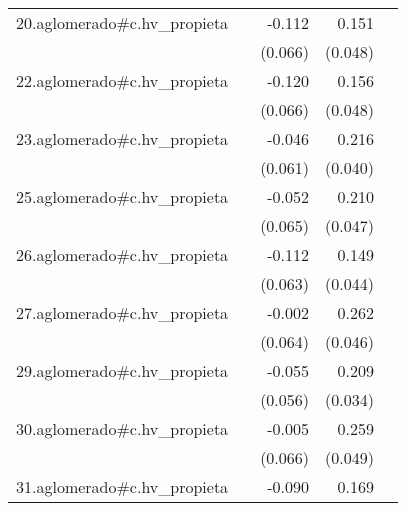 {\begin{longtable}{l*{4}{D{.}{.}{-1}}}
\addlinespace
20.aglomerado#c.hv\_propieta&                     &      -0.112         &       0.151\sym{**} &                     \\
            &                     &     (0.066)         &     (0.048)         &                     \\
\addlinespace
22.aglomerado#c.hv\_propieta&                     &      -0.120         &       0.156\sym{**} &                     \\
            &                     &     (0.066)         &     (0.048)         &                     \\
\addlinespace
23.aglomerado#c.hv\_propieta&                     &      -0.046         &       0.216\sym{***}&                     \\
            &                     &     (0.061)         &     (0.040)         &                     \\
\addlinespace
25.aglomerado#c.hv\_propieta&                     &      -0.052         &       0.210\sym{***}&                     \\
            &                     &     (0.065)         &     (0.047)         &                     \\
\addlinespace
26.aglomerado#c.hv\_propieta&                     &      -0.112         &       0.149\sym{***}&                     \\
            &                     &     (0.063)         &     (0.044)         &                     \\
\addlinespace
27.aglomerado#c.hv\_propieta&                     &      -0.002         &       0.262\sym{***}&                     \\
            &                     &     (0.064)         &     (0.046)         &                     \\
\addlinespace
29.aglomerado#c.hv\_propieta&                     &      -0.055         &       0.209\sym{***}&                     \\
            &                     &     (0.056)         &     (0.034)         &                     \\
\addlinespace
30.aglomerado#c.hv\_propieta&                     &      -0.005         &       0.259\sym{***}&                     \\
            &                     &     (0.066)         &     (0.049)         &                     \\
\addlinespace
31.aglomerado#c.hv\_propieta&                     &      -0.090         &       0.169\sym{***}&                     \\

\end{longtable}}
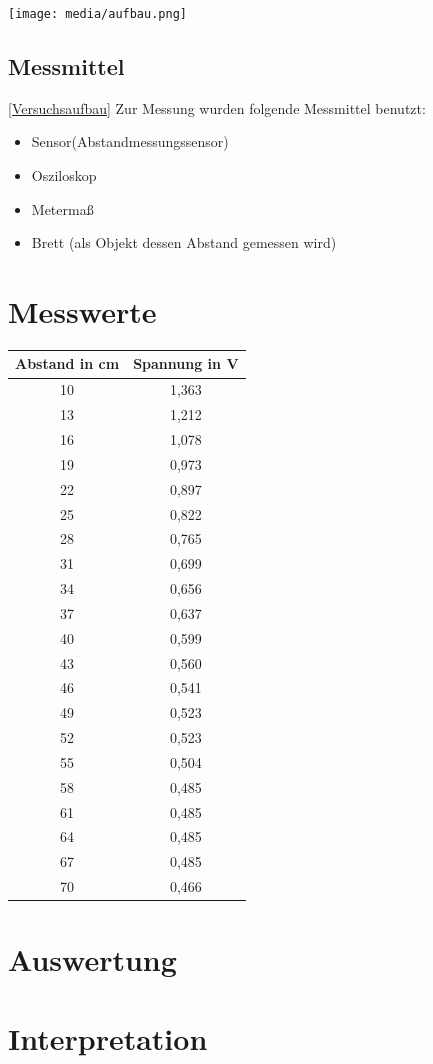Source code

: 	\texttt{[image: media/aufbau.png]}
	\label{Versuchsaufbau}

	
\subsection*{Messmittel}
\ref{Versuchsaufbau}
	Zur Messung wurden folgende Messmittel benutzt:
	\begin{itemize}
		\item Sensor(Abstandmessungssensor)
		\item Osziloskop		
		\item Metermaß
		\item Brett (als Objekt dessen Abstand gemessen wird)
	\end{itemize}

\section{Messwerte}
\label{chap:VERSUCH_1_MESSWERTE}
	\begin{tabular}{|c|c|}
	\hline 
	Abstand in cm & Spannung in V \\ 
	\hline 
	10  & 1,363 \\ 
	\hline 
	13 & 1,212 \\ 
	\hline 
	16 & 1,078 \\ 
	\hline 
	19 & 0,973 \\ 
	\hline 
	22 & 0,897 \\ 
	\hline 
	25 & 0,822 \\ 
	\hline 
	28 & 0,765 \\ 
	\hline 
	31 & 0,699 \\ 
	\hline 
	34 & 0,656 \\ 
	\hline 
	37 & 0,637 \\ 
	\hline 
	40 & 0,599 \\ 
	\hline 
	43 & 0,560 \\ 
	\hline 
	46 & 0,541 \\ 
	\hline 
	49 & 0,523 \\ 
	\hline 
	52 & 0,523 \\ 
	\hline 
	55 & 0,504 \\ 
	\hline 
	58 & 0,485 \\ 
	\hline 
	61 & 0,485 \\ 
	\hline 
	64 & 0,485 \\ 
	\hline 
	67 & 0,485 \\ 
	\hline 
	70 & 0,466 \\ 
	\hline 
	\end{tabular} 
	\label{WerteHand}

	
	

\section{Auswertung}
\label{chap:VERSUCH_1_AUSWERTUNG}
	
	
\section{Interpretation}
\label{chap:VERSUCH_1_INTERPRETATION}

▶ What you will do:
Task for the records above: copy every line in which the word "chap" occurs.

▶ Exercise response:
\label{chap:VERSUCH_1_MESSWERTE}
\label{chap:VERSUCH_1_AUSWERTUNG}
\label{chap:VERSUCH_1_INTERPRETATION}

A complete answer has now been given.